Ähnliche Aktionen gibt es in Wuppertal, Rosenheim, Leipzig oder Köln. „Wir fragen die Kinder und Jugendlichen zuerst: Wie soll eure Stadt sein, und wie soll sie nicht sein? Was und vor allem wie kann man es ändern? Was könnt ihr dafür tun? Und was macht ihr bereits?“, sagt Silke Edelhoff von JAS. Ihre Botschaft an die jungen Menschen: „Ihr seid als Raumpioniere gefragt. Gebt der Stadt euer Gesicht!“ Schließlich seien gerade die Jugendlichen Experten für ihren Stadtteil, in dem sie aufwachsen.

Es gibt ein Manifest, das nennt sich „Lebe Deine Stadt“ und ist vor vier Jahren von 42 Jugendbotschaftern aus ganz Deutschland formuliert worden. Elf Forderungen sind dort aufgeführt. Vertraut uns, heißt es ganz am Anfang unter Punkt eins. Und dann: Löst euch vom Alten; baut den Stress ab und Erholung auf; ich will bauen – gib mir Steine; mehr Sport vor Ort; gib deiner Stadt einen Sound – mehr Chancen für lokale Bands. So lauten die einzelnen Punkte, die eines klarmachen: Jugendliche wollen sich mehr und mehr einmischen, wenn es um ihre Belange geht. Man muss sie nur fragen.

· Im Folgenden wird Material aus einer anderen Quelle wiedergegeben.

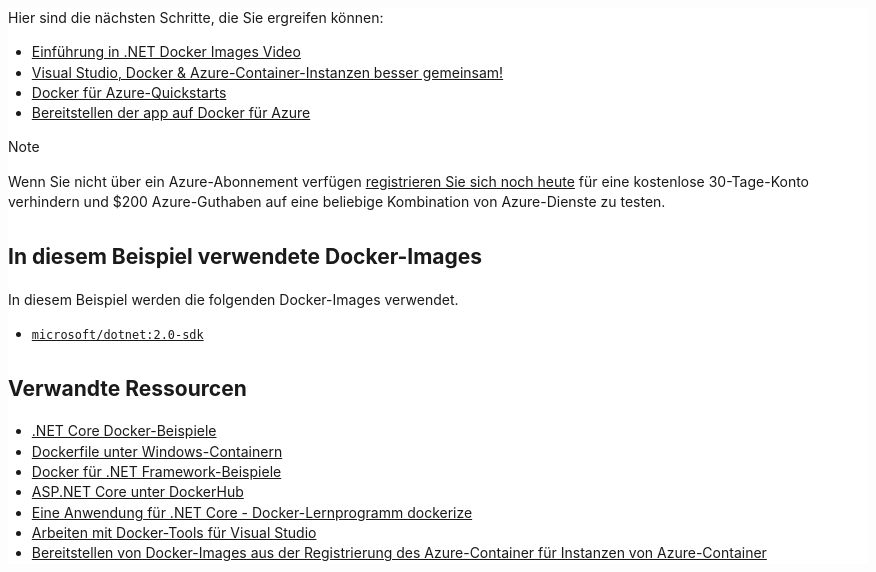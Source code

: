 Hier sind die nächsten Schritte, die Sie ergreifen können:

* [Einführung in .NET Docker Images Video](https://channel9.msdn.com/Shows/Code-Conversations/Introduction-to-NET-Docker-Images-with-Kendra-Havens?term=docker)
* [Visual Studio, Docker & Azure-Container-Instanzen besser gemeinsam!](https://blogs.msdn.microsoft.com/alimaz/2017/08/17/visual-studio-docker-azure-container-instances-better-together/)
* [Docker für Azure-Quickstarts](https://docs.docker.com/docker-for-azure/#docker-community-edition-ce-for-azure)
* [Bereitstellen der app auf Docker für Azure](https://docs.docker.com/docker-for-azure/deploy/)

> [!Note]
> Wenn Sie nicht über ein Azure-Abonnement verfügen [registrieren Sie sich noch heute](https://azure.microsoft.com/free/?b=16.48) für eine kostenlose 30-Tage-Konto verhindern und $200 Azure-Guthaben auf eine beliebige Kombination von Azure-Dienste zu testen.

## <a name="docker-images-used-in-this-sample"></a>In diesem Beispiel verwendete Docker-Images

In diesem Beispiel werden die folgenden Docker-Images verwendet.

* [`microsoft/dotnet:2.0-sdk`](https://hub.docker.com/r/microsoft/dotnet)

## <a name="related-resources"></a>Verwandte Ressourcen

* [.NET Core Docker-Beispiele](https://github.com/dotnet/dotnet-docker-samples/README.md)
* [Dockerfile unter Windows-Containern](https://docs.microsoft.com/virtualization/windowscontainers/manage-docker/manage-windows-dockerfile)
* [Docker für .NET Framework-Beispiele](https://github.com/Microsoft/dotnet-framework-docker-samples)
* [ASP.NET Core unter DockerHub](https://hub.docker.com/r/microsoft/aspnetcore/)
* [Eine Anwendung für .NET Core - Docker-Lernprogramm dockerize](https://docs.docker.com/engine/examples/dotnetcore/)
* [Arbeiten mit Docker-Tools für Visual Studio](https://docs.microsoft.com/aspnet/core/publishing/visual-studio-tools-for-docker)
* [Bereitstellen von Docker-Images aus der Registrierung des Azure-Container für Instanzen von Azure-Container](https://blogs.msdn.microsoft.com/stevelasker/2017/07/28/deploying-docker-images-from-the-azure-container-registry-to-azure-container-instances/)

In Osdorf muss das erst einmal gelernt werden. „Was soll das werden – ein Galgen?“, fragt ein Anwohner. Dann wird er über das Vorhaben aufgeklärt und packt schließlich selbst mit an. „Jugendliche haben bei der älteren Generation ein schlechtes Image, und es hat sich in den vergangenen Jahren weiter verschlechtert, obwohl es dafür keine objektiven Gründe gibt“, sagt der Bielefelder Jugendforscher Klaus Hurrelmann. Der Vorteil, wenn man Jugendliche ernsthaft mitgestalten lässt? „Sie machen die Erfahrung, dass es Kraft, Konzentration und Anstrengung kostet, etwas zu gestalten“, sagt Silke Edelhoff. Es sei einfach, etwas zu kritisieren, wofür man nicht verantwortlich sei. „Wenn man aber in den Prozess der Gestaltung einbezogen wird, schärft das den Blick.“ Man bekomme eine andere Perspektive auf sein Viertel und könne sich viel eher mit ihm identifizieren. Und sich dort wohlfühlen.

„Uns hat es gefallen, das hat Spaß gemacht“, sagt Bora. „Die haben unsere Ideen alle aufgeschrieben, und der Thron ist super geworden.“ Bora hatte noch die Idee, unter den Thron eine Couch zum Chillen aufzustellen. Und er wollte eine große Rampe anbringen, damit man den Thron besser besteigen kann. Die haben sie aber erst einmal weggelassen.

Osdorf ist jetzt zwar nicht wirklich ein Königreich. Aber immerhin haben sie hier jetzt schon mal einen gewaltigen Thron. Einen echten Hingucker. Nur der TÜV hatte ein paar Einwände. Und deshalb bekommt der Thron nun auch noch ein Geländer.